Stored data entries
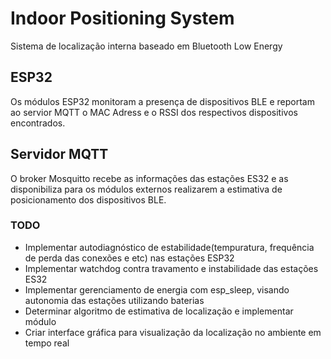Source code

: # Indoor Positioning System
Sistema de localização interna baseado em Bluetooth Low Energy

## ESP32
Os módulos ESP32 monitoram a presença de dispositivos BLE e reportam ao servior MQTT o MAC Adress e o RSSI dos respectivos dispositivos encontrados.

## Servidor MQTT
O broker Mosquitto recebe as informações das estações ES32 e as disponibiliza para os módulos externos realizarem a estimativa de posicionamento dos dispositivos BLE.

### TODO
* Implementar autodiagnóstico de estabilidade(tempuratura, frequência de perda das conexões e etc) nas estações ESP32
* Implementar watchdog contra travamento e instabilidade das estações ES32
* Implementar gerenciamento de energia com esp_sleep, visando autonomia das estações utilizando baterias
* Determinar algoritmo de estimativa de localização e implementar módulo
* Criar interface gráfica para visualização da localização no ambiente em tempo real
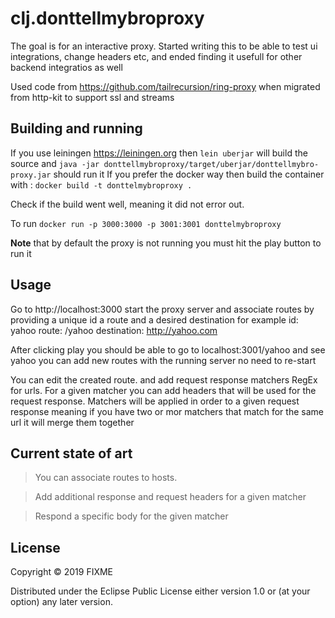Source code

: # clj.donttellmybroproxy

The goal is for an interactive proxy.
Started writing this to be able to test ui integrations, change headers etc, and ended finding it usefull for other backend integratios as well

Used code from https://github.com/tailrecursion/ring-proxy when migrated from http-kit to support ssl
and streams
 
## Building and running
If you use leiningen https://leiningen.org then `lein uberjar` will build the source 
and `java -jar donttellmybroproxy/target/uberjar/donttellmybro-proxy.jar` should run it
If you prefer the docker way then build the container with :
`docker build -t donttelmybroproxy . `

Check if the build went well, meaning it did not error out.

To run `docker run -p 3000:3000 -p 3001:3001 donttelmybroproxy `

**Note** that by default the proxy is not running you must hit the play button to run it

## Usage

Go to http://localhost:3000 start the proxy server and associate routes by providing a unique id a route and a
desired destination for example
id: yahoo
route: /yahoo
destination: http://yahoo.com

After clicking play you should be able to go to localhost:3001/yahoo and see yahoo
you can add new routes with the running server no need to re-start

You can edit the created route. and add request response matchers RegEx for urls. For a given matcher
you can add headers that will be used for the request response. Matchers will be applied in order to a given
request response meaning if you have two or mor matchers that match for the same url it will merge them together


## Current state of art
> You can associate routes to hosts.

> Add additional response and request headers for a given matcher

> Respond a specific body for the given matcher

## License

Copyright © 2019 FIXME

Distributed under the Eclipse Public License either version 1.0 or (at
your option) any later version.
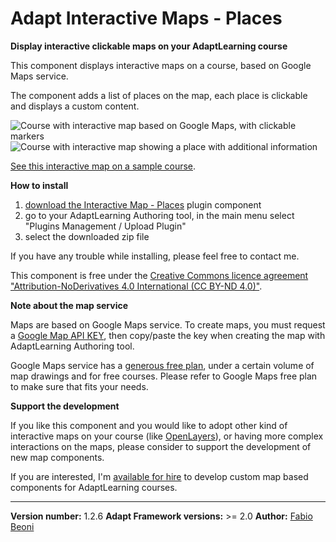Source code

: # Adapt Interactive Maps - Places

**Display interactive clickable maps on your AdaptLearning course**

 <p>This component displays interactive maps on a course, based on Google Maps service.</p>
 <p>The component adds a list of places on the map, each place is clickable and displays a custom content.</p>

<p>
    <img src="http://fabiobeoni.github.io/adapt/docs/map-places.png" alt="Course with interactive map based on Google Maps, with clickable markers" />
    <img src="http://fabiobeoni.github.io/adapt/docs/map-place-visible.png" alt="Course with interactive map showing a place with additional information" />
</p>

<p>
<a href="https://fabiobeoni.github.io/adapt/" target="_blank">See this interactive map on a sample course</a>.
</p>

**How to install**

<ol>
 <li><a href="https://github.com/fabiobeoni/adapt-interactiveMapPlaces/archive/master.zip">download the Interactive Map - Places</a> plugin component</li>
 <li>go to your AdaptLearning Authoring tool, in the main menu select "Plugins Management / Upload Plugin"</li>
 <li>select the downloaded zip file</li>
</ol>

<p>If you have any trouble while installing, please feel free to contact me.</p>

<p>This component is free under the <a href="LICENSE">Creative Commons licence agreement "Attribution-NoDerivatives 4.0 International (CC BY-ND 4.0)"</a>.</p>


**Note about the map service**

<p>Maps are based on Google Maps service. To create maps, you must request a <a href="https://developers.google.com/maps/documentation/javascript/get-api-key" target="_blank">Google Map API KEY</a>, then copy/paste the key
when creating the map with AdaptLearning Authoring tool.</p>
<p>Google Maps service has a <a href="https://developers.google.com/maps/pricing-and-plans/" target="_blank">generous free plan</a>, under a certain volume of map drawings and for free courses. Please refer to Google Maps free plan to make sure that
 fits your needs.</p>
 

**Support the development**
<p>
If you like this component and you would like to adopt other kind of interactive maps on your course 
(like <a href="http://openlayers.org/" target="_blank">OpenLayers</a>), or having more complex interactions
on the maps,
please consider to support the development of new map components. 
</p>
<p>
If you are interested, I'm <a href="https://it.linkedin.com/in/fabio-beoni-6a7848101">available for hire</a> to develop custom map based components for AdaptLearning courses.
</p>

----------------------------
**Version number:**  1.2.6
**Adapt Framework versions:**  >= 2.0
**Author:** <a href="https://it.linkedin.com/in/fabio-beoni-6a7848101" target="_blanck">Fabio Beoni</a>
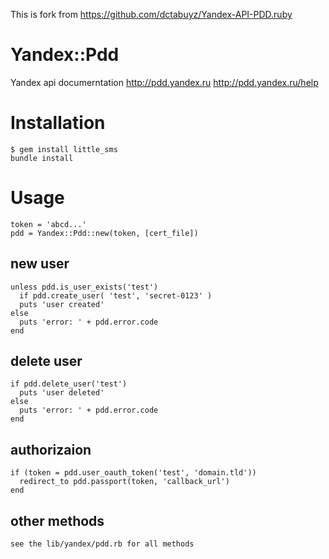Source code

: This is fork from https://github.com/dctabuyz/Yandex-API-PDD.ruby

# Yandex::Pdd
  Yandex api documerntation
  http://pdd.yandex.ru
  http://pdd.yandex.ru/help

# Installation
    $ gem install little_sms
    bundle install

# Usage    
    token = 'abcd...'
    pdd = Yandex::Pdd::new(token, [cert_file])

## new user 
    unless pdd.is_user_exists('test')
      if pdd.create_user( 'test', 'secret-0123' )
      puts 'user created'
    else
      puts 'error: ' + pdd.error.code
    end

## delete user
    if pdd.delete_user('test')
      puts 'user deleted'
    else
      puts 'error: ' + pdd.error.code
    end

## authorizaion
    if (token = pdd.user_oauth_token('test', 'domain.tld'))
      redirect_to pdd.passport(token, 'callback_url')
    end

## other methods
    see the lib/yandex/pdd.rb for all methods
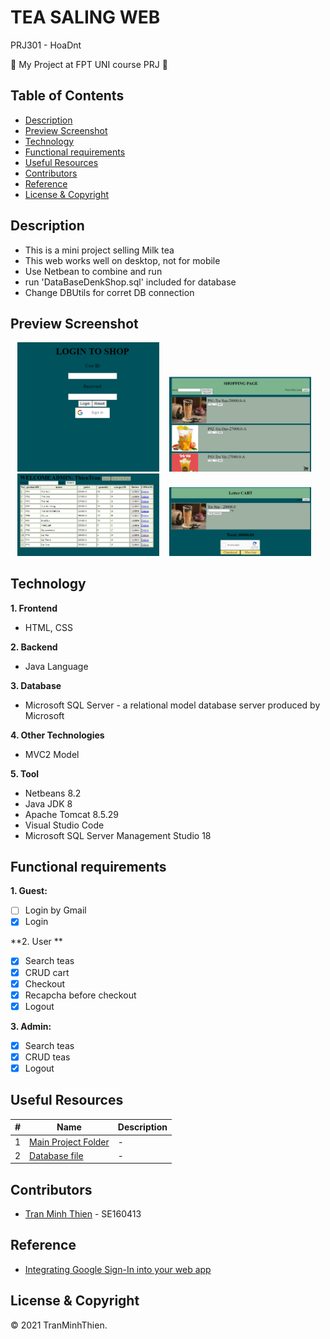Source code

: # TEA SALING WEB
PRJ301 - HoaDnt

:wave: My Project at FPT UNI course PRJ :wave:

## Table of Contents
- [Description](#description)
- [Preview Screenshot](#preview-screenshot)
- [Technology](#technology)
- [Functional requirements](#functional-requirements)
- [Useful Resources](#useful-resources)
- [Contributors](#contributors)
- [Reference](#reference)
- [License & Copyright](#license--copyright)

## Description
- This is a mini project selling Milk tea
- This web works well on desktop, not for mobile
- Use Netbean to combine and run
- run 'DataBaseDenkShop.sql' included for database
- Change DBUtils for corret DB connection

## Preview Screenshot

<div align="center">
  
  <img src="./Picture/1.png" alt="Home 1" width="45%"></img> &nbsp;&nbsp; 
  <img src="./Picture/4.png" alt="Search Page" width="45%"></img> &nbsp;&nbsp; 
  <img src="./Picture/2.png" alt="Admin Post List" width="45%"></img> &nbsp;&nbsp;
  <img src="./Picture/5.png" alt="Checkout" width="45%"></img> &nbsp;&nbsp;
  
</div>
  
## Technology
**1. Frontend**
  - HTML, CSS

**2. Backend**
  - Java Language

**3. Database**
  - Microsoft SQL Server - a relational model database server produced by Microsoft

**4. Other Technologies**
- MVC2 Model

**5. Tool**
  - Netbeans 8.2
  - Java JDK 8
  - Apache Tomcat 8.5.29
  - Visual Studio Code
  - Microsoft SQL Server Management Studio 18

## Functional requirements
**1. Guest:**
- [ ] Login by Gmail
- [x] Login

**2. User **
- [x] Search teas
- [x] CRUD cart
- [x] Checkout
- [x] Recapcha before checkout
- [x] Logout

**3. Admin:**
- [x] Search teas
- [x] CRUD teas
- [x] Logout

## Useful Resources

#| Name | Description
-| ---- | -----------
1| [Main Project Folder](https://github.com/Denkhotieu/Tea-Sale-Web/tree/main/DenkShop1) | -
2| [Database file](https://github.com/Denkhotieu/Tea-Sale-Web/blob/main/DataBaseDenkShop.sql) | -


## Contributors
- [Tran Minh Thien](https://github.com/Denkhotieu) - SE160413 

## Reference

- [Integrating Google Sign-In into your web app]([http://www.kieutrongkhanh.net/2016/08/huong-dan-thuc-hien-chuc-nang-login-vao.html](https://developers.google.com/identity/sign-in/web/sign-in))

## License & Copyright
&copy; 2021 TranMinhThien.
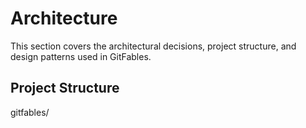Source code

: # Architecture

This section covers the architectural decisions, project structure, and design patterns used in GitFables.

## Project Structure

gitfables/
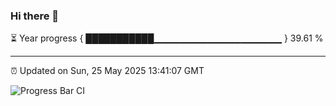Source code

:### Hi there 👋

⏳ Year progress { ███████████▁▁▁▁▁▁▁▁▁▁▁▁▁▁▁▁▁▁▁ } 39.61 %

---

⏰ Updated on Sun, 25 May 2025 13:41:07 GMT

![Progress Bar CI](https://github.com/IshwaranRudhara/GIT-ACTION/workflows/Progress%20Bar%20CI/badge.svg)

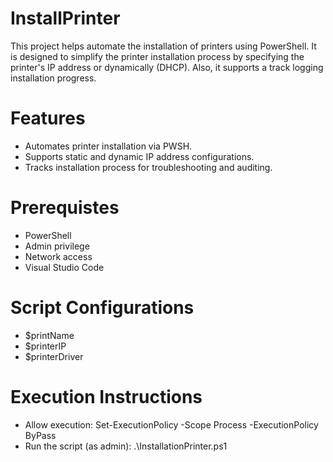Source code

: # InstallPrinter
This project helps automate the installation of printers using PowerShell. It is designed to simplify the printer installation process by specifying the printer's IP address or dynamically (DHCP). Also, it supports a track logging installation progress.

# Features
- Automates printer installation via PWSH.
- Supports static and dynamic IP address configurations.
- Tracks installation process for troubleshooting and auditing.

# Prerequistes
- PowerShell
- Admin privilege
- Network access
- Visual Studio Code

# Script Configurations
- $printName
- $printerIP
- $printerDriver

# Execution Instructions
- Allow execution: Set-ExecutionPolicy -Scope Process -ExecutionPolicy ByPass
- Run the script (as admin): .\InstallationPrinter.ps1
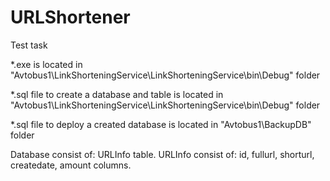 # URLShortener

Test task

*.exe is located in "Avtobus1\LinkShorteningService\LinkShorteningService\bin\Debug" folder

*.sql file to create a database and table is located in "Avtobus1\LinkShorteningService\LinkShorteningService\bin\Debug" folder

*.sql file to deploy a created database is located in "Avtobus1\BackupDB" folder

Database consist of: URLInfo table.
URLInfo consist of: id, fullurl, shorturl, createdate, amount columns.
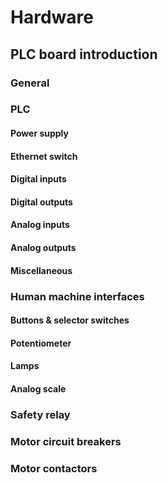 # Hardware
## PLC board introduction
### General
### PLC
#### Power supply
#### Ethernet switch
#### Digital inputs
#### Digital outputs
#### Analog inputs
#### Analog outputs
#### Miscellaneous
### Human machine interfaces
#### Buttons & selector switches
#### Potentiometer
#### Lamps
#### Analog scale
### Safety relay
### Motor circuit breakers
### Motor contactors
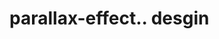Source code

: # parallax-effect.. desgin                                                                                                                                                           
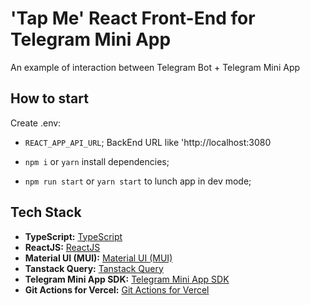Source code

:# 'Tap Me' React Front-End for Telegram Mini App

An example of interaction between Telegram Bot + Telegram Mini App

## How to start

Create .env:

- `REACT_APP_API_URL`; BackEnd URL like 'http://localhost:3080

- `npm i` or `yarn` install dependencies;
- `npm run start` or `yarn start` to lunch app in dev mode;

## Tech Stack

- **TypeScript:** [TypeScript](https://www.typescriptlang.org/)
- **ReactJS:** [ReactJS](https://react.dev/)
- **Material UI (MUI):** [Material UI (MUI)](https://mui.com/material-ui/)
- **Tanstack Query:** [Tanstack Query](https://tanstack.com/query/latest)
- **Telegram Mini App SDK:** [Telegram Mini App SDK](https://core.telegram.org/bots/webapps#initializing-mini-apps)
- **Git Actions for Vercel:** [Git Actions for Vercel](https://github.com/features/actions)
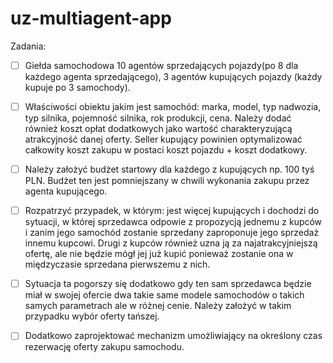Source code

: # uz-multiagent-app

Zadania:

- [ ] Giełda samochodowa 10 agentów sprzedających pojazdy(po 8 dla każdego agenta sprzedającego), 3 agentów kupujących pojazdy (każdy kupuje po 3 samochody).


- [ ] Właściwości obiektu jakim jest samochód: marka, model, typ nadwozia, typ silnika, pojemność silnika, rok produkcji, cena. Należy dodać również koszt opłat dodatkowych jako wartość charakteryzującą atrakcyjność danej oferty. Seller kupujący powinien optymalizować całkowity koszt zakupu w postaci koszt pojazdu + koszt dodatkowy.


- [ ] Należy założyć budżet startowy dla każdego z kupujących np. 100 tyś PLN. Budżet ten jest pomniejszany w chwili wykonania zakupu przez agenta kupującego.


- [ ] Rozpatrzyć przypadek, w którym: jest więcej kupujących i dochodzi do sytuacji, w której sprzedawca odpowie z propozycją jednemu z kupców i zanim jego samochód zostanie sprzedany zaproponuje jego sprzedaż innemu kupcowi. Drugi z kupców również uzna ją za najatrakcyjniejszą ofertę, ale nie będzie mógł jej już kupić ponieważ zostanie ona w międzyczasie sprzedana pierwszemu z nich.


- [ ] Sytuacja ta pogorszy się dodatkowo gdy ten sam sprzedawca będzie miał w swojej ofercie dwa takie same modele samochodów o takich samych parametrach ale w różnej cenie. Należy założyć w takim przypadku wybór oferty tańszej.


- [ ] Dodatkowo zaprojektować mechanizm umożliwiający na określony czas rezerwację oferty zakupu samochodu.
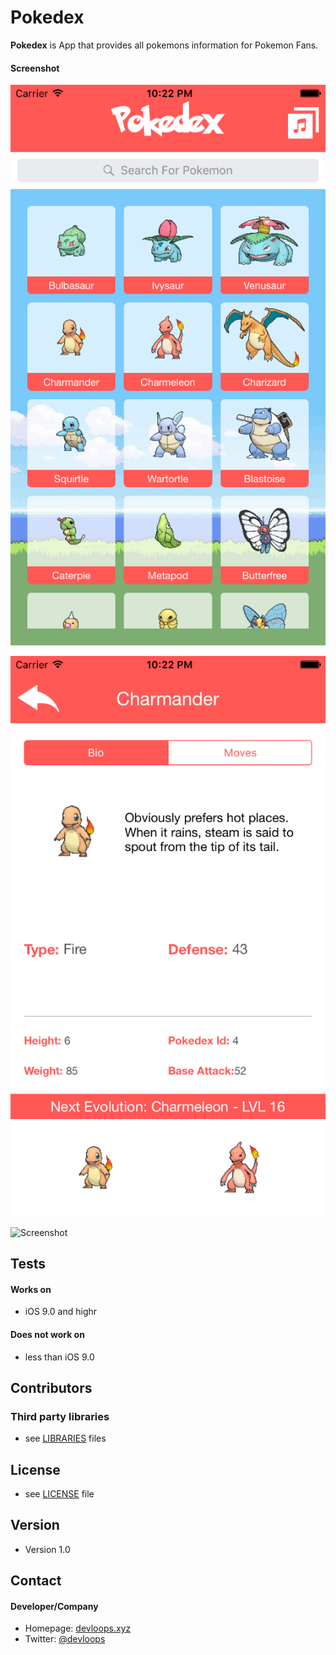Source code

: Pokedex
======
**Pokedex** is App that provides all pokemons information for Pokemon Fans.

#### Screenshot
![Screenshot](https://github.com/Devloops/Pokedex/blob/master/screenshots/1.png "screenshot iOS")

![Screenshot](https://github.com/Devloops/Pokedex/blob/master/screenshots/2.png "screenshot iOS")

![Screenshot](https://github.com/Devloops/Pokedex/blob/master/screenshots/3.png "screenshot iOS")

## Tests
#### Works on
* iOS 9.0 and highr

#### Does not work on
* less than iOS 9.0

## Contributors
### Third party libraries
* see [LIBRARIES](https://github.com/Devloops/Pokedex/blob/master/LIBRARIES.md) files

## License 
* see [LICENSE](https://github.com/Devloops/Pokedex/blob/master/LICENSE.md) file

## Version 
* Version 1.0

## Contact
#### Developer/Company
* Homepage: [devloops.xyz](https://devloops.xyz "website")
* Twitter: [@devloops](https://twitter.com/devloops "devloops on twitter")
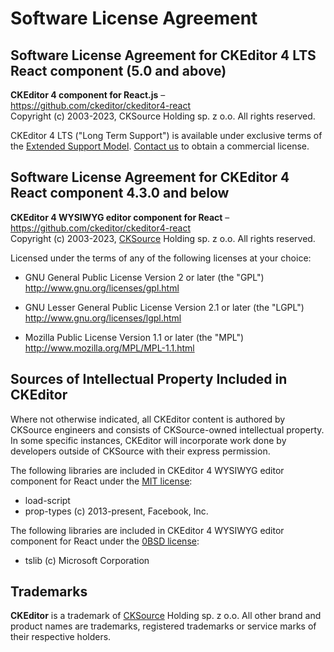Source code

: Software License Agreement
==========================

## Software License Agreement for CKEditor 4 LTS React component (5.0 and above)

**CKEditor 4 component for React.js** – https://github.com/ckeditor/ckeditor4-react <br>
Copyright (c) 2003-2023, CKSource Holding sp. z o.o. All rights reserved.

CKEditor 4 LTS ("Long Term Support") is available under exclusive terms of the [Extended Support Model](https://ckeditor.com/ckeditor-4-support/). [Contact us](https://ckeditor.com/contact/) to obtain a commercial license.

## Software License Agreement for CKEditor 4 React component 4.3.0 and below

**CKEditor 4 WYSIWYG editor component for React** – https://github.com/ckeditor/ckeditor4-react <br>
Copyright (c) 2003-2023, [CKSource](http://cksource.com) Holding sp. z o.o. All rights reserved.

Licensed under the terms of any of the following licenses at your
choice:

- GNU General Public License Version 2 or later (the "GPL")
  http://www.gnu.org/licenses/gpl.html

- GNU Lesser General Public License Version 2.1 or later (the "LGPL")
  http://www.gnu.org/licenses/lgpl.html

- Mozilla Public License Version 1.1 or later (the "MPL")
  http://www.mozilla.org/MPL/MPL-1.1.html

Sources of Intellectual Property Included in CKEditor
-----------------------------------------------------

Where not otherwise indicated, all CKEditor content is authored by CKSource engineers and consists of CKSource-owned intellectual property. In some specific instances, CKEditor will incorporate work done by developers outside of CKSource with their express permission.

The following libraries are included in CKEditor 4 WYSIWYG editor component for React under the [MIT license](https://opensource.org/licenses/MIT):
- load-script
- prop-types (c) 2013-present, Facebook, Inc.

The following libraries are included in CKEditor 4 WYSIWYG editor component for React under the [0BSD license](https://opensource.org/licenses/0BSD):
- tslib (c) Microsoft Corporation

Trademarks
----------

**CKEditor** is a trademark of [CKSource](http://cksource.com) Holding sp. z o.o. All other brand and product names are trademarks, registered trademarks or service marks of their respective holders.
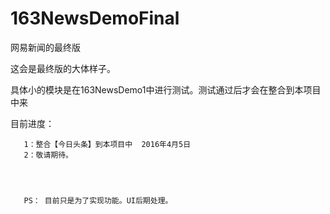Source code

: # 163NewsDemoFinal
网易新闻的最终版


  这会是最终版的大体样子。
  
  具体小的模块是在163NewsDemo1中进行测试。测试通过后才会在整合到本项目中来
  
  目前进度：
  
       1：整合【今日头条】到本项目中  2016年4月5日
       2：敬请期待。
     
     
     
     
       PS： 目前只是为了实现功能。UI后期处理。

*WORK ITEM*: Go line by line through the records above and copy each one containing "Public".

*SOLUTION BELOW*:
Distributed under the Eclipse Public License either version 1.0 or (at
- GNU General Public License Version 2 or later (the "GPL")
- GNU Lesser General Public License Version 2.1 or later (the "LGPL")
- Mozilla Public License Version 1.1 or later (the "MPL")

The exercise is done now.